**HOW TO COMPLETE THIS TASK:** Transcribe the listing exactly; drop the images.
MATERIAL PROVIDED section start
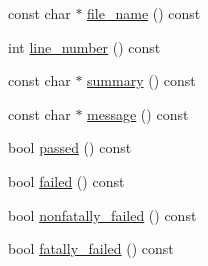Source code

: \begin{DoxyCompactItemize}
\item 
const char $\ast$ \hyperlink{classtesting_1_1_test_part_result_a5d8742dc28ddb880cd2391edb9fc2c9b}{file\-\_\-name} () const 
\item 
int \hyperlink{classtesting_1_1_test_part_result_a174900cf4403d23784af34f50e7b0a46}{line\-\_\-number} () const 
\item 
const char $\ast$ \hyperlink{classtesting_1_1_test_part_result_af0d4f960b453ce087c581fe13817b2a3}{summary} () const 
\item 
const char $\ast$ \hyperlink{classtesting_1_1_test_part_result_aae73962246be4d200e2c1d04246a708a}{message} () const 
\item 
bool \hyperlink{classtesting_1_1_test_part_result_a901bd62d9fbe7f39826a9d02ab2bdaec}{passed} () const 
\item 
bool \hyperlink{classtesting_1_1_test_part_result_aaf835515fb53eb1aa01c1798b05e61f6}{failed} () const 
\item 
bool \hyperlink{classtesting_1_1_test_part_result_a7bb08c87fbc1664f9fcca1504339ed29}{nonfatally\-\_\-failed} () const 
\item 
bool \hyperlink{classtesting_1_1_test_part_result_a34d31718b5fc6c06f73d03e8dbb1aa9e}{fatally\-\_\-failed} () const 
\end{DoxyCompactItemize}


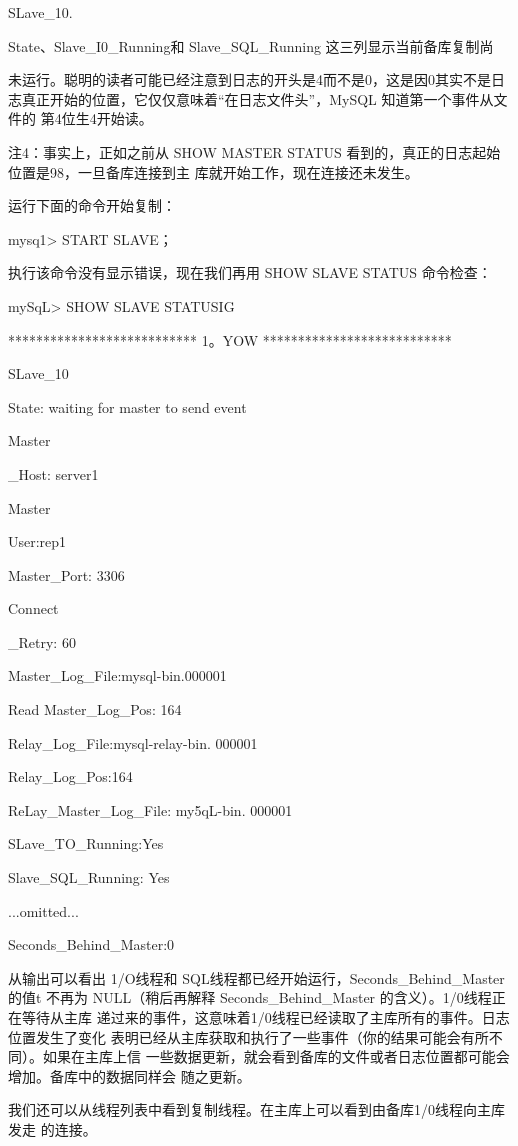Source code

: SLave\_10.

State、Slave\_I0\_Running和 Slave\_SQL\_Running 这三列显示当前备库复制尚

未运行。聪明的读者可能已经注意到日志的开头是4而不是0，这是因0其实不是日
志真正开始的位置，它仅仅意味着“在日志文件头”，MySQL 知道第一个事件从文件的
第4位生4开始读。

注4：事实上，正如之前从 SHOW MASTER STATUS 看到的，真正的日志起始位置是98，一旦备库连接到主
库就开始工作，现在连接还未发生。

运行下面的命令开始复制：

mysq1> START SLAVE；

执行该命令没有显示错误，现在我们再用 SHOW SLAVE STATUS 命令检查：

mySqL> SHOW SLAVE STATUSIG

*************************** 1。YOW ***************************

SLave\_10

State: waiting for master to send event

Master

\_Host: server1

Master

User:rep1

Master\_Port: 3306

Connect

\_Retry: 60

Master\_Log\_File:mysql-bin.000001

Read Master\_Log\_Pos: 164

Relay\_Log\_File:mysql-relay-bin. 000001

Relay\_Log\_Pos:164

ReLay\_Master\_Log\_File: my5qL-bin. 000001

SLave\_TO\_Running:Yes

Slave\_SQL\_Running: Yes

...omitted...

Seconds\_Behind\_Master:0

从输出可以看出 1/O线程和 SQL线程都已经开始运行，Seconds\_Behind\_Master 的值t
不再为 NULL（稍后再解释 Seconds\_Behind\_Master 的含义）。1/0线程正在等待从主库
递过来的事件，这意味着1/0线程已经读取了主库所有的事件。日志位置发生了变化
表明已经从主库获取和执行了一些事件（你的结果可能会有所不同）。如果在主库上信
一些数据更新，就会看到备库的文件或者日志位置都可能会增加。备库中的数据同样会
随之更新。

我们还可以从线程列表中看到复制线程。在主库上可以看到由备库1/0线程向主库发走
的连接。

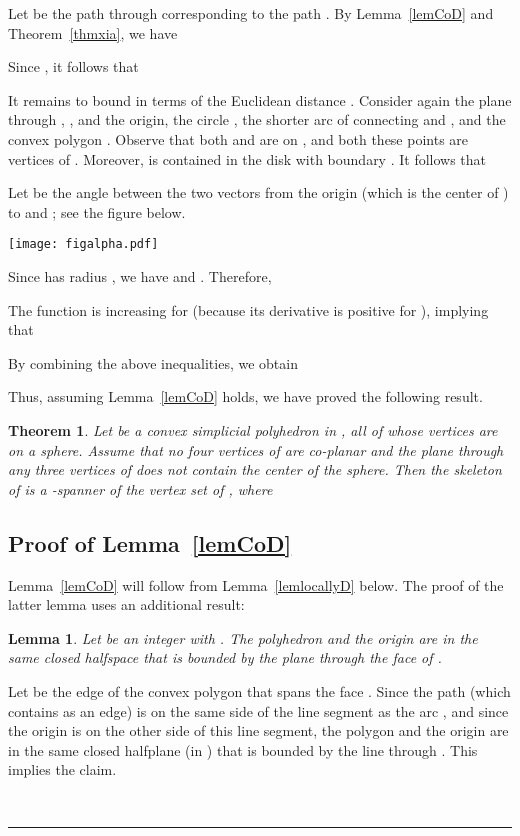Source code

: \documentclass[12pt]{article}
\newtheorem{theorem}{Theorem}
\newtheorem{lemma}{Lemma}
\newcommand{\qed}{\rule{0.5em}{1.5ex}}
\newcommand{\fqed}{{\hfill~\qed}}
\newenvironment{proof}{{\noindent \bf Proof.}}
                      {{\hfill \fqed} \vspace{1em}}
\begin{document}
Let  be the path through  
corresponding to the path . By Lemma~\ref{lemCoD} and 
Theorem~\ref{thmxia}, we have 

Since , it follows that 
 

It remains to bound  in terms of the Euclidean distance 
. Consider again the plane  through , , and the 
origin, the circle , the shorter arc 
 of  connecting  and , and the convex polygon 
. Observe that both  and  are on , 
and both these points are vertices of . Moreover,  is 
contained in the disk with boundary . It follows that 
 

Let  be the angle between the two vectors from the 
origin (which is the center of ) to  and ; see the figure 
below. 

\begin{center}
\texttt{[image: figalpha.pdf]}
\end{center}

Since  has radius , we have  and 
. Therefore, 

The function  is increasing for  
(because its derivative is positive for ), implying 
that

By combining the above inequalities, we obtain 

Thus, assuming Lemma~\ref{lemCoD} holds, we have proved the following 
result. 

\begin{theorem}   \label{thm999}  
Let  be a convex simplicial polyhedron in , all of whose 
vertices are on a sphere. Assume that no four vertices of  are 
co-planar and the plane through any three vertices of  does not 
contain the center of the sphere. Then the skeleton of  is a 
-spanner of the vertex set of , where 
 
\end{theorem} 


\subsection{Proof of Lemma~\ref{lemCoD}}  \label{seclemCoD}  
Lemma~\ref{lemCoD} will follow from Lemma~\ref{lemlocallyD} below.  
The proof of the latter lemma uses an additional result: 

\begin{lemma}   \label{lembelow}
Let  be an integer with . The polyhedron  and the 
origin are in the same closed halfspace that is bounded by the plane 
through the face  of .  
\end{lemma}
\begin{proof} 
Let  be the edge of the convex polygon  that spans the 
face . Since the path  (which contains  as an edge) 
is on the same side of the line segment  as the arc , and 
since the origin is on the other side of this line segment, the polygon 
 and the origin are in the same closed halfplane (in ) 
that is bounded by the line through . This implies the claim. 
\end{proof} 
\end{document}

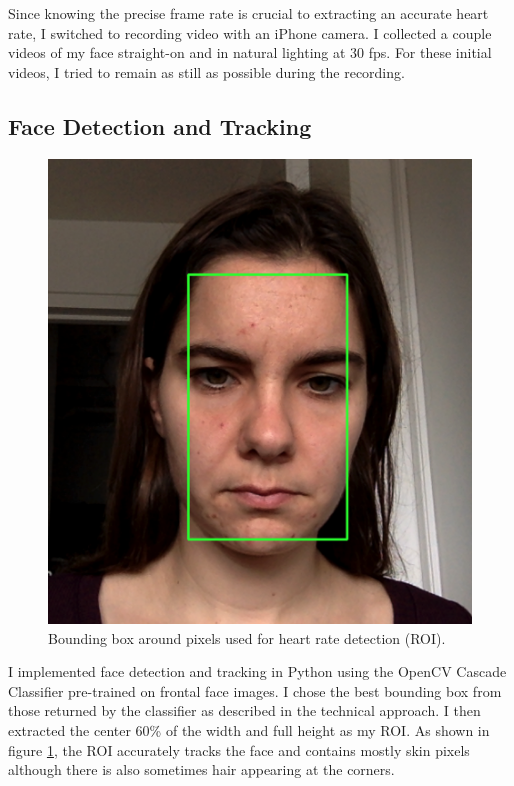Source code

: \documentclass[11pt,twocolumn,letterpaper]{article}
\begin{document}
Since knowing the precise frame rate is crucial to extracting an accurate heart rate, I switched to recording video with an iPhone camera. I collected a couple videos of my face straight-on and in natural lighting at 30 fps. For these initial videos, I tried to remain as still as possible during the recording.

\subsection*{Face Detection and Tracking}

\begin{figure}
\begin{center}
	\includegraphics[scale=0.2]{face_bb}
\end{center}
\caption{Bounding box around pixels used for heart rate detection (ROI).}
\label{face_bb}
\end{figure}

I implemented face detection and tracking in Python using the OpenCV Cascade Classifier pre-trained on frontal face images. I chose the best bounding box from those returned by the classifier as described in the technical approach. I then extracted the center 60\% of the width and full height as my ROI. As shown in figure \ref{face_bb}, the ROI accurately tracks the face and contains mostly skin pixels although there is also sometimes hair appearing at the corners.
\end{document}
MATERIAL PROVIDED section end
**PROBLEM SOLUTION:**
Source code

: \begin{DoxyCompactItemize}
\item 
const char $\ast$ \hyperlink{classtesting_1_1_test_part_result_a5d8742dc28ddb880cd2391edb9fc2c9b}{file\-\_\-name} () const 
\item 
int \hyperlink{classtesting_1_1_test_part_result_a174900cf4403d23784af34f50e7b0a46}{line\-\_\-number} () const 
\item 
const char $\ast$ \hyperlink{classtesting_1_1_test_part_result_af0d4f960b453ce087c581fe13817b2a3}{summary} () const 
\item 
const char $\ast$ \hyperlink{classtesting_1_1_test_part_result_aae73962246be4d200e2c1d04246a708a}{message} () const 
\item 
bool \hyperlink{classtesting_1_1_test_part_result_a901bd62d9fbe7f39826a9d02ab2bdaec}{passed} () const 
\item 
bool \hyperlink{classtesting_1_1_test_part_result_aaf835515fb53eb1aa01c1798b05e61f6}{failed} () const 
\item 
bool \hyperlink{classtesting_1_1_test_part_result_a7bb08c87fbc1664f9fcca1504339ed29}{nonfatally\-\_\-failed} () const 
\item 
bool \hyperlink{classtesting_1_1_test_part_result_a34d31718b5fc6c06f73d03e8dbb1aa9e}{fatally\-\_\-failed} () const 
\end{DoxyCompactItemize}


Source code

: SLave\_10.

State、Slave\_I0\_Running和 Slave\_SQL\_Running 这三列显示当前备库复制尚

未运行。聪明的读者可能已经注意到日志的开头是4而不是0，这是因0其实不是日
志真正开始的位置，它仅仅意味着“在日志文件头”，MySQL 知道第一个事件从文件的
第4位生4开始读。

注4：事实上，正如之前从 SHOW MASTER STATUS 看到的，真正的日志起始位置是98，一旦备库连接到主
库就开始工作，现在连接还未发生。

运行下面的命令开始复制：

mysq1> START SLAVE；

执行该命令没有显示错误，现在我们再用 SHOW SLAVE STATUS 命令检查：

mySqL> SHOW SLAVE STATUSIG

*************************** 1。YOW ***************************

SLave\_10

State: waiting for master to send event

Master

\_Host: server1

Master

User:rep1

Master\_Port: 3306

Connect

\_Retry: 60

Master\_Log\_File:mysql-bin.000001

Read Master\_Log\_Pos: 164

Relay\_Log\_File:mysql-relay-bin. 000001

Relay\_Log\_Pos:164

ReLay\_Master\_Log\_File: my5qL-bin. 000001

SLave\_TO\_Running:Yes

Slave\_SQL\_Running: Yes

...omitted...

Seconds\_Behind\_Master:0

从输出可以看出 1/O线程和 SQL线程都已经开始运行，Seconds\_Behind\_Master 的值t
不再为 NULL（稍后再解释 Seconds\_Behind\_Master 的含义）。1/0线程正在等待从主库
递过来的事件，这意味着1/0线程已经读取了主库所有的事件。日志位置发生了变化
表明已经从主库获取和执行了一些事件（你的结果可能会有所不同）。如果在主库上信
一些数据更新，就会看到备库的文件或者日志位置都可能会增加。备库中的数据同样会
随之更新。

我们还可以从线程列表中看到复制线程。在主库上可以看到由备库1/0线程向主库发走
的连接。

Source code

: \documentclass[12pt]{article}
\newtheorem{theorem}{Theorem}
\newtheorem{lemma}{Lemma}
\newcommand{\qed}{\rule{0.5em}{1.5ex}}
\newcommand{\fqed}{{\hfill~\qed}}
\newenvironment{proof}{{\noindent \bf Proof.}}
                      {{\hfill \fqed} \vspace{1em}}
\begin{document}
Let  be the path through  
corresponding to the path . By Lemma~\ref{lemCoD} and 
Theorem~\ref{thmxia}, we have 

Since , it follows that 
 

It remains to bound  in terms of the Euclidean distance 
. Consider again the plane  through , , and the 
origin, the circle , the shorter arc 
 of  connecting  and , and the convex polygon 
. Observe that both  and  are on , 
and both these points are vertices of . Moreover,  is 
contained in the disk with boundary . It follows that 
 

Let  be the angle between the two vectors from the 
origin (which is the center of ) to  and ; see the figure 
below. 

\begin{center}
\texttt{[image: figalpha.pdf]}
\end{center}

Since  has radius , we have  and 
. Therefore, 

The function  is increasing for  
(because its derivative is positive for ), implying 
that

By combining the above inequalities, we obtain 

Thus, assuming Lemma~\ref{lemCoD} holds, we have proved the following 
result. 

\begin{theorem}   \label{thm999}  
Let  be a convex simplicial polyhedron in , all of whose 
vertices are on a sphere. Assume that no four vertices of  are 
co-planar and the plane through any three vertices of  does not 
contain the center of the sphere. Then the skeleton of  is a 
-spanner of the vertex set of , where 
 
\end{theorem} 


\subsection{Proof of Lemma~\ref{lemCoD}}  \label{seclemCoD}  
Lemma~\ref{lemCoD} will follow from Lemma~\ref{lemlocallyD} below.  
The proof of the latter lemma uses an additional result: 

\begin{lemma}   \label{lembelow}
Let  be an integer with . The polyhedron  and the 
origin are in the same closed halfspace that is bounded by the plane 
through the face  of .  
\end{lemma}
\begin{proof} 
Let  be the edge of the convex polygon  that spans the 
face . Since the path  (which contains  as an edge) 
is on the same side of the line segment  as the arc , and 
since the origin is on the other side of this line segment, the polygon 
 and the origin are in the same closed halfplane (in ) 
that is bounded by the line through . This implies the claim. 
\end{proof} 
\end{document}

Source code

: \documentclass[11pt,twocolumn,letterpaper]{article}
\begin{document}
Since knowing the precise frame rate is crucial to extracting an accurate heart rate, I switched to recording video with an iPhone camera. I collected a couple videos of my face straight-on and in natural lighting at 30 fps. For these initial videos, I tried to remain as still as possible during the recording.

\subsection*{Face Detection and Tracking}

\begin{figure}
\begin{center}
	\includegraphics[scale=0.2]{face_bb}
\end{center}
\caption{Bounding box around pixels used for heart rate detection (ROI).}
\label{face_bb}
\end{figure}

I implemented face detection and tracking in Python using the OpenCV Cascade Classifier pre-trained on frontal face images. I chose the best bounding box from those returned by the classifier as described in the technical approach. I then extracted the center 60\% of the width and full height as my ROI. As shown in figure \ref{face_bb}, the ROI accurately tracks the face and contains mostly skin pixels although there is also sometimes hair appearing at the corners.
\end{document}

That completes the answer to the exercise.